Overall, this is an extremely good result. In other tests, particularly my earliest attempts, the error rate was double this. Dictation quality also drops dramatically when there is no online connection. An offline experiment with the same text quote above resulted in an error rate of more than 10%.

What I’ve learned about speech-to-text so far.

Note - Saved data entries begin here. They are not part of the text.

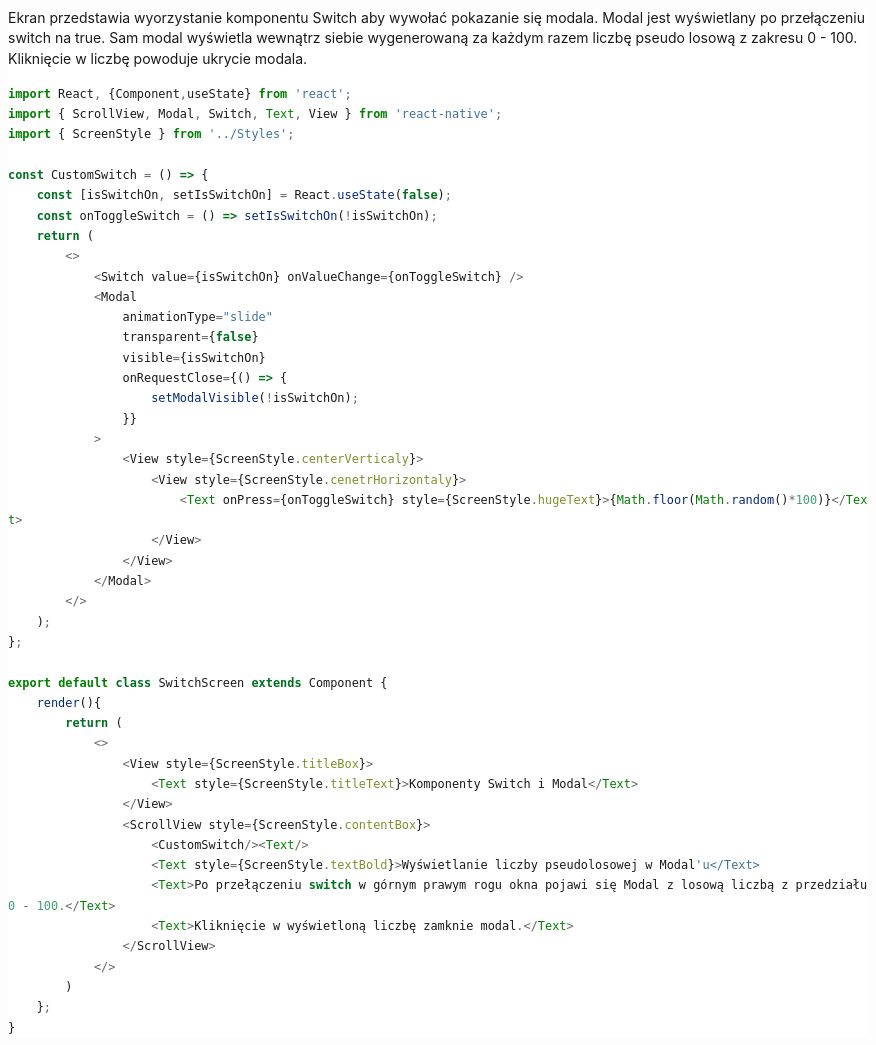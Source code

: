 Ekran przedstawia wyorzystanie komponentu Switch aby wywołać pokazanie się modala. Modal jest wyświetlany po przełączeniu switch na true. Sam modal wyświetla wewnątrz siebie wygenerowaną za każdym razem liczbę pseudo losową z zakresu 0 - 100. Kliknięcie w liczbę powoduje ukrycie modala. 
```js
import React, {Component,useState} from 'react';
import { ScrollView, Modal, Switch, Text, View } from 'react-native';
import { ScreenStyle } from '../Styles';

const CustomSwitch = () => {
    const [isSwitchOn, setIsSwitchOn] = React.useState(false);
    const onToggleSwitch = () => setIsSwitchOn(!isSwitchOn);
    return (
        <>
            <Switch value={isSwitchOn} onValueChange={onToggleSwitch} />
            <Modal
                animationType="slide"
                transparent={false}
                visible={isSwitchOn}
                onRequestClose={() => {
                    setModalVisible(!isSwitchOn);
                }}
            >
                <View style={ScreenStyle.centerVerticaly}>
                    <View style={ScreenStyle.cenetrHorizontaly}>
                        <Text onPress={onToggleSwitch} style={ScreenStyle.hugeText}>{Math.floor(Math.random()*100)}</Text>
                    </View>
                </View>
            </Modal> 
        </>
    );
};

export default class SwitchScreen extends Component {
    render(){ 
        return (
            <>
                <View style={ScreenStyle.titleBox}>
                    <Text style={ScreenStyle.titleText}>Komponenty Switch i Modal</Text>
                </View>
                <ScrollView style={ScreenStyle.contentBox}>
                    <CustomSwitch/><Text/>
                    <Text style={ScreenStyle.textBold}>Wyświetlanie liczby pseudolosowej w Modal'u</Text>
                    <Text>Po przełączeniu switch w górnym prawym rogu okna pojawi się Modal z losową liczbą z przedziału 0 - 100.</Text>
                    <Text>Kliknięcie w wyświetloną liczbę zamknie modal.</Text>
                </ScrollView>
            </>
        )
    };
}
```
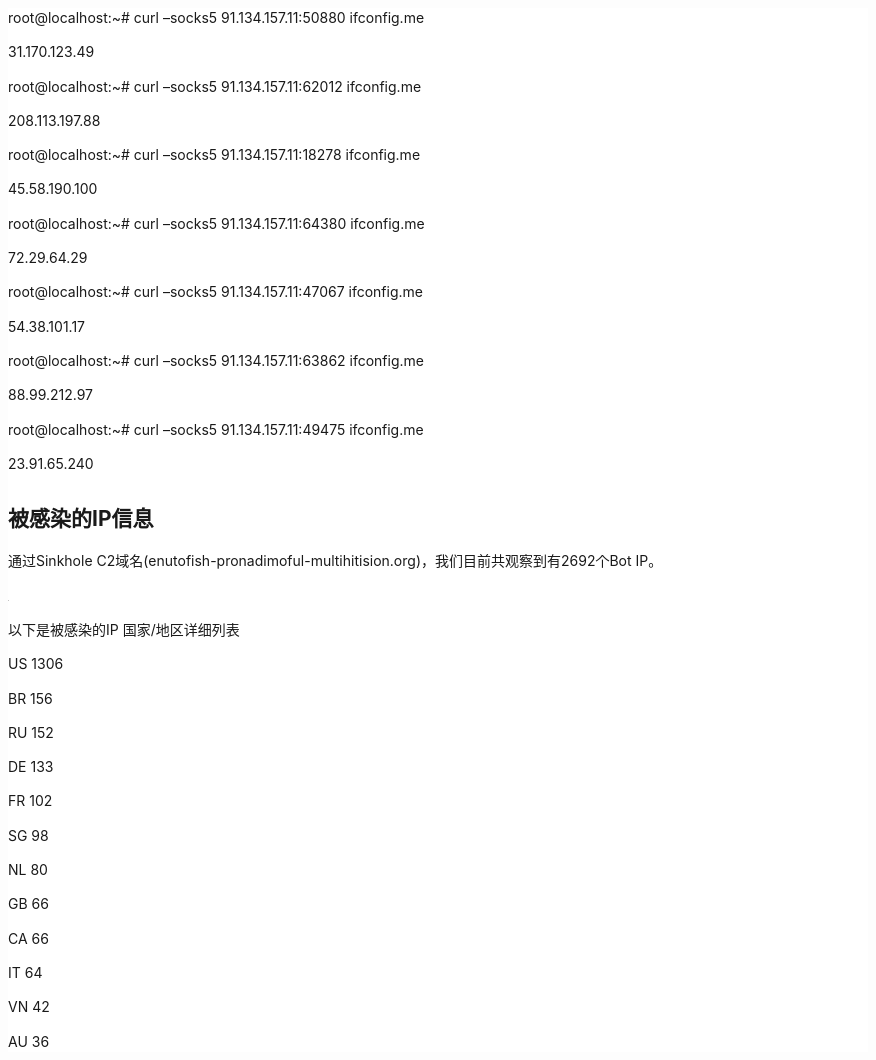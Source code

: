root@localhost:~# curl –socks5 91.134.157.11:50880 ifconfig.me

31.170.123.49

root@localhost:~# curl –socks5 91.134.157.11:62012 ifconfig.me

208.113.197.88

root@localhost:~# curl –socks5 91.134.157.11:18278 ifconfig.me

45.58.190.100

root@localhost:~# curl –socks5 91.134.157.11:64380 ifconfig.me

72.29.64.29

root@localhost:~# curl –socks5 91.134.157.11:47067 ifconfig.me

54.38.101.17

root@localhost:~# curl –socks5 91.134.157.11:63862 ifconfig.me

88.99.212.97

root@localhost:~# curl –socks5 91.134.157.11:49475 ifconfig.me

23.91.65.240



## 被感染的IP信息

通过Sinkhole C2域名(enutofish-pronadimoful-multihitision.org)，我们目前共观察到有2692个Bot IP。

[![](data:image/png;base64,iVBORw0KGgoAAAANSUhEUgAAAAEAAAABCAYAAAAfFcSJAAAAAXNSR0IArs4c6QAAAARnQU1BAACxjwv8YQUAAAAJcEhZcwAADsQAAA7EAZUrDhsAAAANSURBVBhXYzh8+PB/AAffA0nNPuCLAAAAAElFTkSuQmCC)](https://p3.ssl.qhimg.com/dm/1024_503_/t01cbde6100e55f4a72.png)

以下是被感染的IP 国家/地区详细列表

US 1306

BR 156

RU 152

DE 133

FR 102

SG 98

NL 80

GB 66

CA 66

IT 64

VN 42

AU 36
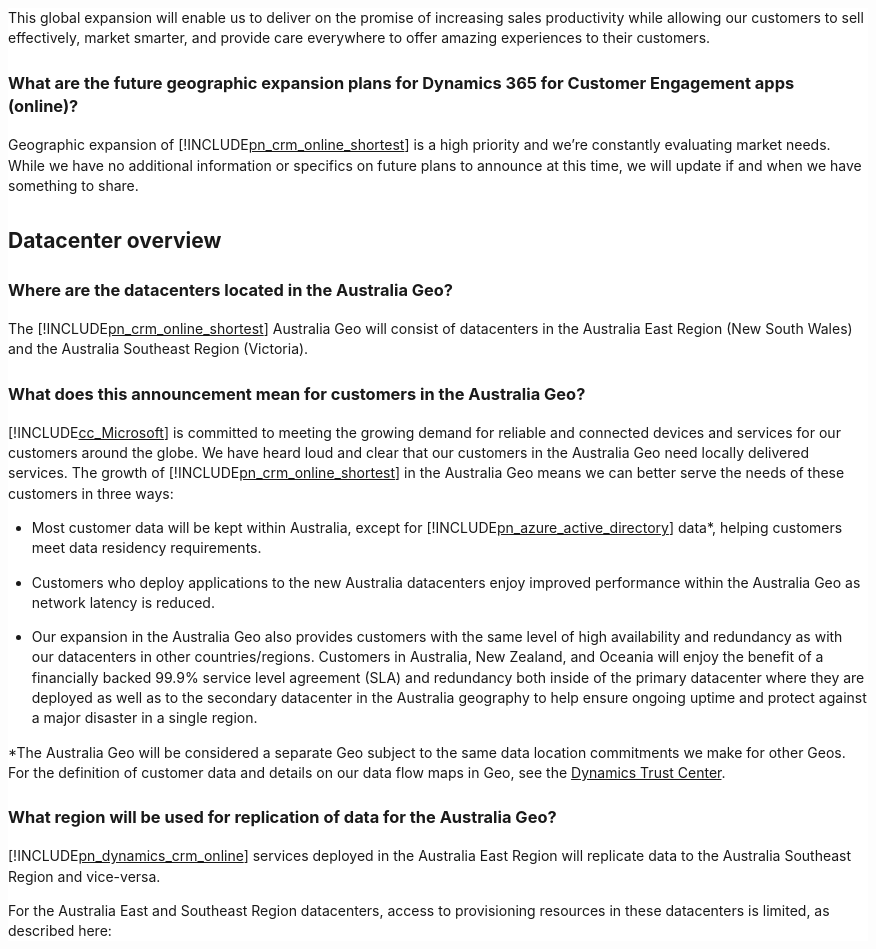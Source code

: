  This global expansion will enable us to deliver on the promise of increasing sales productivity while allowing our customers to sell effectively, market smarter, and provide care everywhere to offer amazing experiences to their customers.  
  
### What are the future geographic expansion plans for Dynamics 365 for Customer Engagement apps (online)?  
 Geographic expansion of [!INCLUDE[pn_crm_online_shortest](../includes/pn-crm-online-shortest.md)] is a high priority and we’re constantly evaluating market needs. While we have no additional information or specifics on future plans to announce at this time, we will update if and when we have something to share.  
  
<a name="BKMK_Overview"></a>   

## Datacenter overview  
  
### Where are the datacenters located in the Australia Geo?  
 The [!INCLUDE[pn_crm_online_shortest](../includes/pn-crm-online-shortest.md)] Australia Geo will consist of datacenters in the Australia East Region (New South Wales) and the Australia Southeast Region (Victoria).  
  
### What does this announcement mean for customers in the Australia Geo?  
 [!INCLUDE[cc_Microsoft](../includes/cc-microsoft.md)] is committed to meeting the growing demand for reliable and connected devices and services for our customers around the globe. We have heard loud and clear that our customers in the Australia Geo need locally delivered services. The growth of [!INCLUDE[pn_crm_online_shortest](../includes/pn-crm-online-shortest.md)] in the Australia Geo means we can better serve the needs of these customers in three ways:  
  
- Most customer data will be kept within Australia, except for [!INCLUDE[pn_azure_active_directory](../includes/pn-azure-active-directory.md)] data*, helping customers meet data residency requirements.  
  
- Customers who deploy applications to the new Australia datacenters enjoy improved performance within the Australia Geo as network latency is reduced.  
  
- Our expansion in the Australia Geo also provides customers with the same level of high availability and redundancy as with our datacenters in other countries/regions. Customers in Australia, New Zealand, and Oceania will enjoy the benefit of a financially backed 99.9% service level agreement (SLA) and redundancy both inside of the primary datacenter where they are deployed as well as to the secondary datacenter in the Australia geography to help ensure ongoing uptime and protect against a major disaster in a single region.  
  
*The Australia Geo will be considered a separate Geo subject to the same data location commitments we make for other Geos. For the definition of customer data and details on our data flow maps in Geo, see the [Dynamics Trust Center](http://www.microsoft.com/en-us/dynamics/crm-trust-center.aspx).  
  
### What region will be used for replication of data for the Australia Geo?  
 [!INCLUDE[pn_dynamics_crm_online](../includes/pn-dynamics-crm-online.md)] services deployed in the Australia East Region will replicate data to the Australia Southeast Region and vice-versa.  
  
 For the Australia East and Southeast Region datacenters, access to provisioning resources in these datacenters is limited, as described here:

  • Speech-to-text works fine with my phone’s built-in microphone. But it works better when I use the microphone built into my earphones.
  • Speech-to-text works best when you have an online connection. The errors increase dramatically when you’re offline.
  • Clarity matters more than volume. Google speech-to-text is surprisingly good even when I whisper. The best results come when I speak at a normal volume and make an effort to move my lips. So, channel your inner Eliza Doolittle and think: “The rain in Spain stays mainly on the plain!”
  • Dictation takes practice. If, like me, you’re used to seeing the words on the screen as you type, talking blind can be unsettling. The best results came when I already had a few dot points as a guide to what I was going to say.
  • Google’s speech-to-text engine has limited success with punctuation. In online mode, it usually gets full stop and comma right. It also mostly understands the new paragraph instruction and even understands question mark. Offline, in my experience, it more often than not fails to get the punctuation right.
  • Understandably, names are a problem in dictation. It’s actually surprising that when it gets a name right. Don’t get hung up on names and spelling. They can easily be corrected later.
  • You need to maintain a sense of humour and remember that this is actually a surprisingly accurate process. It’s far from perfect, but the fact that it works at all is amazing.

Conclusion

Dictation using speech-to-text is a valuable addition to any writer’s toolbox. It’s possible to draft quickly with an acceptable level of errors. But it’s not a perfect process and it will require practice to get it right.

So far, I’m encouraged by the quality of the dictated text. I’m not ready yet to talk my way to an entire novel. But ideas and short scenes are already beginning to flow. I’m going to stick with it and hope that eventually the effort will pay off.